Total time: 26 min • Prep: 15 min • Cook: 11 min • Serves: 10 • Difficulty: Easy

These ultra-thin cookies are super crunchy and flavourful. Swap orange zest for the lemon or lime if you prefer.

Ingredients

Salted butter

3⅓ tbsp(s), softened

Sugar

½ cup(s)

Egg whites

2 serving(s)

Cake flour

⅓ cup(s)

Vanilla extract

½ tsp(s)

Lemon zest

2 tsp(s), finely chopped

Lime zest

2 tsp(s), finely chopped

Instructions

1

Preheat oven to 350ºF. Place parchment paper on 2 cookie sheets.

2

Using an electric mixer, cream butter and sugar in a medium bowl until light and fluffy. Add egg white and stir until just blended. Sift cake flour over butter mixture and mix with a spoon; fold in vanilla.

3

Remove half of batter and place in a medium bowl; set aside. Fold lemon zest into one bowl and lime zest into other bowl.

4

Drop heaping teaspoons of batter onto prepared cookie sheets leaving at least 3-inches between each cookie.
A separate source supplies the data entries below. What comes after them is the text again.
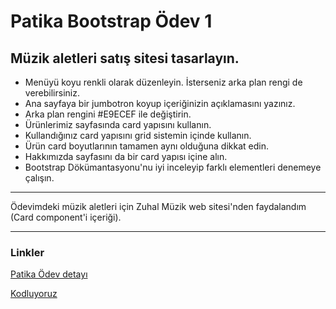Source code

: # Patika Bootstrap Ödev 1
## Müzik aletleri satış sitesi tasarlayın.
* Menüyü koyu renkli olarak düzenleyin. İsterseniz arka plan rengi de verebilirsiniz.
* Ana sayfaya bir jumbotron koyup içeriğinizin açıklamasını yazınız.
* Arka plan rengini #E9ECEF ile değiştirin.
* Ürünlerimiz sayfasında card yapısını kullanın.
* Kullandığınız card yapısını grid sistemin içinde kullanın.
* Ürün card boyutlarının tamamen aynı olduğuna dikkat edin.
* Hakkımızda sayfasını da bir card yapısı içine alın.
* Bootstrap Dökümantasyonu'nu iyi inceleyip farklı elementleri denemeye çalışın.
---
Ödevimdeki müzik aletleri için Zuhal Müzik web sitesi'nden faydalandım (Card component'i içeriği).
***
### Linkler
[Patika Ödev detayı](https://app.patika.dev/courses/bootstrap/odev1)

[Kodluyoruz](https://kodluyoruz.org/tr/kodluyoruz/)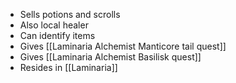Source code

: - Sells potions and scrolls
- Also local healer
- Can identify items
- Gives [[Laminaria Alchemist Manticore tail quest]]
- Gives [[Laminaria Alchemist Basilisk quest]]
- Resides in [[Laminaria]]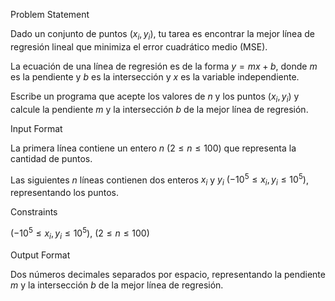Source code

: Problem Statement

Dado un conjunto de puntos $(x_i, y_i)$, tu tarea es encontrar la mejor línea de regresión lineal que minimiza el error cuadrático medio (MSE).

La ecuación de una línea de regresión es de la forma $y = mx + b$, donde $m$ es la pendiente y $b$ es la intersección y $x$ es la variable independiente.

Escribe un programa que acepte los valores de $n$ y los puntos $(x_i, y_i)$ y calcule la pendiente $m$ y la intersección $b$ de la mejor línea de regresión.

Input Format

La primera línea contiene un entero $n$ ($2 \leq n \leq 100$) que representa la cantidad de puntos.

Las siguientes $n$ líneas contienen dos enteros $x_i$ y $y_i$ $(-10^5 \leq x_i, y_i \leq 10^5)$, representando los puntos.


Constraints

$(-10^5 \leq x_i, y_i \leq 10^5)$,
($2 \leq n \leq 100$)

Output Format

Dos números decimales separados por espacio, representando la pendiente $m$ y la intersección $b$ de la mejor línea de regresión.
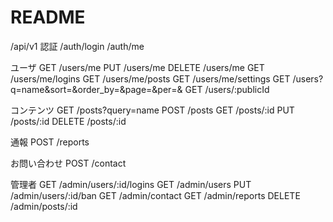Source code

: 
# README

/api/v1
認証
/auth/login
/auth/me

ユーザ
GET /users/me
PUT /users/me
DELETE /users/me
GET /users/me/logins
GET /users/me/posts
GET /users/me/settings
GET /users?q=name&sort=&order_by=&page=&per=&
GET /users/:publicId

コンテンツ
GET /posts?query=name
POST /posts
GET /posts/:id
PUT /posts/:id
DELETE /posts/:id

通報
POST /reports

お問い合わせ
POST /contact

管理者
GET /admin/users/:id/logins
GET /admin/users
PUT /admin/users/:id/ban
GET /admin/contact
GET /admin/reports
DELETE /admin/posts/:id
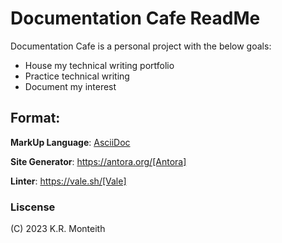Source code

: # Documentation Cafe ReadMe

Documentation Cafe is a personal project with the below goals:
* House my technical writing portfolio
* Practice technical writing
* Document my interest


## Format:
**MarkUp Language**: [AsciiDoc](https://asciidoc.org/)

**Site Generator**: https://antora.org/[Antora]

**Linter**: https://vale.sh/[Vale]

### Liscense
(C) 2023 K.R. Monteith


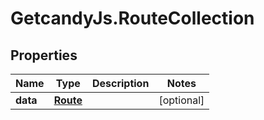 # GetcandyJs.RouteCollection

## Properties

Name | Type | Description | Notes
------------ | ------------- | ------------- | -------------
**data** | [**Route**](Route.md) |  | [optional] 


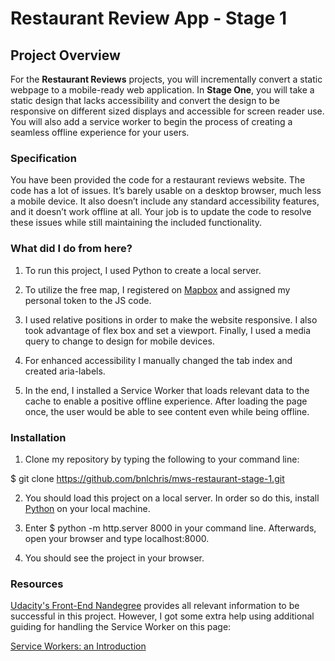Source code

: # Restaurant Review App - Stage 1

## Project Overview

For the **Restaurant Reviews** projects, you will incrementally convert a static webpage to a mobile-ready web application. In **Stage One**, you will take a static design that lacks accessibility and convert the design to be responsive on different sized displays and accessible for screen reader use. You will also add a service worker to begin the process of creating a seamless offline experience for your users.

### Specification

You have been provided the code for a restaurant reviews website. The code has a lot of issues. It’s barely usable on a desktop browser, much less a mobile device. It also doesn’t include any standard accessibility features, and it doesn’t work offline at all. Your job is to update the code to resolve these issues while still maintaining the included functionality. 

### What did I do from here?

1. To run this project, I used Python to create a local server.

2. To utilize the free map, I registered on [Mapbox](https://www.mapbox.com/) and assigned my personal token to the JS code.

3. I used relative positions in order to make the website responsive. I also took advantage of flex box and set a viewport. Finally, I used a media query to change to design for mobile devices.

4. For enhanced accessibility I manually changed the tab index and created aria-labels.

5. In the end, I installed a Service Worker that loads relevant data to the cache to enable a positive offline experience. After loading the page once, the user would be able to see content even while being offline.

### Installation

1. Clone my repository by typing the following to your command line:

$ git clone https://github.com/bnlchris/mws-restaurant-stage-1.git

2. You should load this project on a local server. In order so do this, install [Python](https://www.python.org/) on your local machine.

3. Enter $ python -m http.server 8000 in your command line. Afterwards, open your browser and type localhost:8000.

4. You should see the project in your browser.

### Resources

[Udacity's Front-End Nandegree](https://eu.udacity.com/course/front-end-web-developer-nanodegree--nd001) provides all relevant information to be successful in this project. However, I got some extra help using additional guiding for handling the Service Worker on this page:

[Service Workers: an Introduction](https://developers.google.com/web/fundamentals/primers/service-workers/)
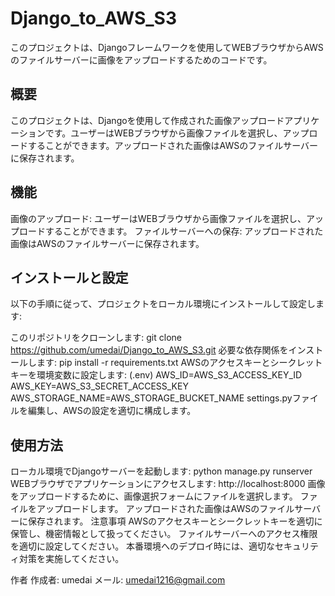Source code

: # Django_to_AWS_S3

このプロジェクトは、Djangoフレームワークを使用してWEBブラウザからAWSのファイルサーバーに画像をアップロードするためのコードです。

## 概要
このプロジェクトは、Djangoを使用して作成された画像アップロードアプリケーションです。ユーザーはWEBブラウザから画像ファイルを選択し、アップロードすることができます。アップロードされた画像はAWSのファイルサーバーに保存されます。

## 機能
画像のアップロード: ユーザーはWEBブラウザから画像ファイルを選択し、アップロードすることができます。
ファイルサーバーへの保存: アップロードされた画像はAWSのファイルサーバーに保存されます。

## インストールと設定
以下の手順に従って、プロジェクトをローカル環境にインストールして設定します:

このリポジトリをクローンします: git clone https://github.com/umedai/Django_to_AWS_S3.git
必要な依存関係をインストールします: pip install -r requirements.txt
AWSのアクセスキーとシークレットキーを環境変数に設定します: (.env)
AWS_ID=AWS_S3_ACCESS_KEY_ID
AWS_KEY=AWS_S3_SECRET_ACCESS_KEY
AWS_STORAGE_NAME=AWS_STORAGE_BUCKET_NAME
settings.pyファイルを編集し、AWSの設定を適切に構成します。

## 使用方法
ローカル環境でDjangoサーバーを起動します: python manage.py runserver
WEBブラウザでアプリケーションにアクセスします: http://localhost:8000
画像をアップロードするために、画像選択フォームにファイルを選択します。
ファイルをアップロードします。
アップロードされた画像はAWSのファイルサーバーに保存されます。
注意事項
AWSのアクセスキーとシークレットキーを適切に保管し、機密情報として扱ってください。
ファイルサーバーへのアクセス権限を適切に設定してください。
本番環境へのデプロイ時には、適切なセキュリティ対策を実施してください。

作者
作成者: umedai
メール: umedai1216@gmail.com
When cookie sheet is full, flatten out cookies with back of a spoon so cookies look almost translucent and measure about 3-inches across. (You may have to do this in batches depending on the size of your cookie sheets.)

5

Bake until edges start to brown, about 4 to 5 minutes. Remove from oven and quickly transfer cookies to a cooling rack using a thin metal spatula. Yields 4 cookies per serving.